14 April 2019

Tabernacles

A fascinating post from Father H this Palm Sunday.

From Fr Hunwicke's Mutual Enrichment

A couple of years ago, I was in the world's largest Jewish city around the time of Succoth, the autumn Feast of Tabernacles. Passing through Grand Central on my way to visit the Frick Collection, I was accosted by a charming young man, with skull-cap, who seemed all of eight years old, who profferred me a strip of palm with the question "You're Jewish?" It took me but a nanosecond to decide that this was not the occasion to offer subtle distinctions; so I just said "I'm afraid I'm not", at which he cheerfully withdrew the palm and passed on his way. Neither of us attempted to proselytise the other.

Here are some words from Fr Thurston's admirable CTS pamphlet dated 1949:

It is perhaps sometimes forgotten that the association of the cry Hosanna with the waving of palm-branches does not date merely from our Lord's solemn entry into Jerusalem. If the people saluted our Saviour in this manner at the moment of His triumph, it was because both action and words were familiar to them as part of the ceremonies of one of the most joyful festivals of the year. On each of the seven days of the feast of Tabernacles the people moved in procession about the altar in the court of the Temple, making their boughs of palm bend towards it, and shouting Hosanna ("save now"), while the trumpets sounded.
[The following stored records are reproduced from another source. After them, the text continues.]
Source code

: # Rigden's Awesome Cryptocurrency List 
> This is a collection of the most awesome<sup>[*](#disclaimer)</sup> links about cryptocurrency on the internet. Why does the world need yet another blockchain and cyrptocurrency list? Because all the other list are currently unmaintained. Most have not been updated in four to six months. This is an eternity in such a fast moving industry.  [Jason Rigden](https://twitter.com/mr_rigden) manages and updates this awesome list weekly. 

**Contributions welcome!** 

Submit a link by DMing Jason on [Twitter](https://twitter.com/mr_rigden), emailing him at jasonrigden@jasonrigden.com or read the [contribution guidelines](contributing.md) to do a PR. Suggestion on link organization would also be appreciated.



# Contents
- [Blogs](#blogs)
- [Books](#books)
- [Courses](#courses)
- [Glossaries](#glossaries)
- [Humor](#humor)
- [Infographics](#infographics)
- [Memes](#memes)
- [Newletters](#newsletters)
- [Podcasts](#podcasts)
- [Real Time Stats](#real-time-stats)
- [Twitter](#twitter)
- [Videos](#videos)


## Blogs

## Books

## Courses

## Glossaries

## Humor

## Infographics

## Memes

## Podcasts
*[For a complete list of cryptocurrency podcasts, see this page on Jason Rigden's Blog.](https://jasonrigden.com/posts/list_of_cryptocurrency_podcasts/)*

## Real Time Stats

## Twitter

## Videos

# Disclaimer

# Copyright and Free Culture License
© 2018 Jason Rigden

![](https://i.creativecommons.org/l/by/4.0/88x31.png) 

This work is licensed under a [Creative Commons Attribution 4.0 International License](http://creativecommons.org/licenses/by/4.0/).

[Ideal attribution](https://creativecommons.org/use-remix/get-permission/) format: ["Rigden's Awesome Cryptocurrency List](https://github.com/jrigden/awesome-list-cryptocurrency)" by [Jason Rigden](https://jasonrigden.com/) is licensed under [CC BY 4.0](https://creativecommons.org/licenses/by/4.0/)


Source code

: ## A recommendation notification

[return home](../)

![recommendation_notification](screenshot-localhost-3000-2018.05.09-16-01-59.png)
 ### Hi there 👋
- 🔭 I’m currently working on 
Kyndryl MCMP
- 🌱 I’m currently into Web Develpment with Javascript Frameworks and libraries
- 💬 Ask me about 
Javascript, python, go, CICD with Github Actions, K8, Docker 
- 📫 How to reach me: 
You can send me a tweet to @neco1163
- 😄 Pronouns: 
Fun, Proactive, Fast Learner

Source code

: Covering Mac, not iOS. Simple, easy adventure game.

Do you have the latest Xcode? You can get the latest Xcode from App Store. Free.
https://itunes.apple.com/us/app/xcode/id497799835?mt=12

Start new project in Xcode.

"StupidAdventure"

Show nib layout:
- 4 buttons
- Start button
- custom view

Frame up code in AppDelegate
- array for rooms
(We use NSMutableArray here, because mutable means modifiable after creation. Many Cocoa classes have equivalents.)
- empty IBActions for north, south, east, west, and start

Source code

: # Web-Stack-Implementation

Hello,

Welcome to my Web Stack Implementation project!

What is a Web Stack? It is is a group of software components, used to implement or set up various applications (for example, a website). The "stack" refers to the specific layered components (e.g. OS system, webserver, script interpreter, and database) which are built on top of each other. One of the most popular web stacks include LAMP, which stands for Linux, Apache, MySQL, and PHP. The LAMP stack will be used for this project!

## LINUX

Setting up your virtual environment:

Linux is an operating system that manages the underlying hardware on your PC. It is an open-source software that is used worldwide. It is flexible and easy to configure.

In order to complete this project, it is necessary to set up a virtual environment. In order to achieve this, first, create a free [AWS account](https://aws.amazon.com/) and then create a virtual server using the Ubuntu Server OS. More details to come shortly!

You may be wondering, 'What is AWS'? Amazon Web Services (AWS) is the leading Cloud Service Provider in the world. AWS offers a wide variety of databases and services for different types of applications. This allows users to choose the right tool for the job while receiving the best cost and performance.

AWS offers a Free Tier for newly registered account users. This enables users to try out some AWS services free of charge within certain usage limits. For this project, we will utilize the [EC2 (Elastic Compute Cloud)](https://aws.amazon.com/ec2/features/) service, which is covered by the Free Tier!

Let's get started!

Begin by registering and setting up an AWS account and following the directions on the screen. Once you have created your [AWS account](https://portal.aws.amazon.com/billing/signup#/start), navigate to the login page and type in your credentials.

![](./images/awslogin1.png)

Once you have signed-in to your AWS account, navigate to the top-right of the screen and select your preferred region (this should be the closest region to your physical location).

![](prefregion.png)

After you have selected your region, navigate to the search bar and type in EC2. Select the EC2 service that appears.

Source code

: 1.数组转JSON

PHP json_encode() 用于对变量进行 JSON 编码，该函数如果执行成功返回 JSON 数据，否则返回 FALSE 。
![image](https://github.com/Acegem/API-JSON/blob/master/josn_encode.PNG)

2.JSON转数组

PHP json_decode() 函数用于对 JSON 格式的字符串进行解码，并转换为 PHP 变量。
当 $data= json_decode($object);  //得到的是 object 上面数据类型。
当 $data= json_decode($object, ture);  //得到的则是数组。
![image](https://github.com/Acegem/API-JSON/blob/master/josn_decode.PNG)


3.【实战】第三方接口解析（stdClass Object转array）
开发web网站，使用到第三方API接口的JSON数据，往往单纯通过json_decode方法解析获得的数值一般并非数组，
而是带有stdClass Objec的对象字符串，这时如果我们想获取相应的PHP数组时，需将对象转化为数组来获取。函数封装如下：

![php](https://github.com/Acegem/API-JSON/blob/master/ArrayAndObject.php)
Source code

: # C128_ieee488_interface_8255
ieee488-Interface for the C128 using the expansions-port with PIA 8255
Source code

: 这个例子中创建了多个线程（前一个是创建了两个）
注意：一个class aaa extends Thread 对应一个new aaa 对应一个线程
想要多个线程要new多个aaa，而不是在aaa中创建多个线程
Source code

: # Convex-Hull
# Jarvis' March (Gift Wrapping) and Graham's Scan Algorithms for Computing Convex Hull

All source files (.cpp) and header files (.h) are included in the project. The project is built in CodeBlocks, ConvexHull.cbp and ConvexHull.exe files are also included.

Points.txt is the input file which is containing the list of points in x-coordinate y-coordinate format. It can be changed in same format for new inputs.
Moreover it would seem that verses 25 and 26 of Psalm cxvii, beginning Hosanna and containing the phrase, "Blessed is he that cometh in the name of the Lord," were used as a sort of responsory to the great Hallel (Psalms cxii-cxvii), which was recited on this occasion. When it is added from the explicit tradition of the Talmud that the children who were old enough to wave the palm-branches were expected to take part in the celebration, and that the boughs themselves came in the course of time to be called  Hosannas, it will be clear how close a connection there is between the Christian procession of Palm Sunday and the palm festival still observed by the Jews after the harvest in the autumn. Both the ceremonies of the Jews in their synagogues and our own procession on Palm Sunday represent a rite which has existed in some shape from the time of the entry into the promised land more than 3,000 years ago.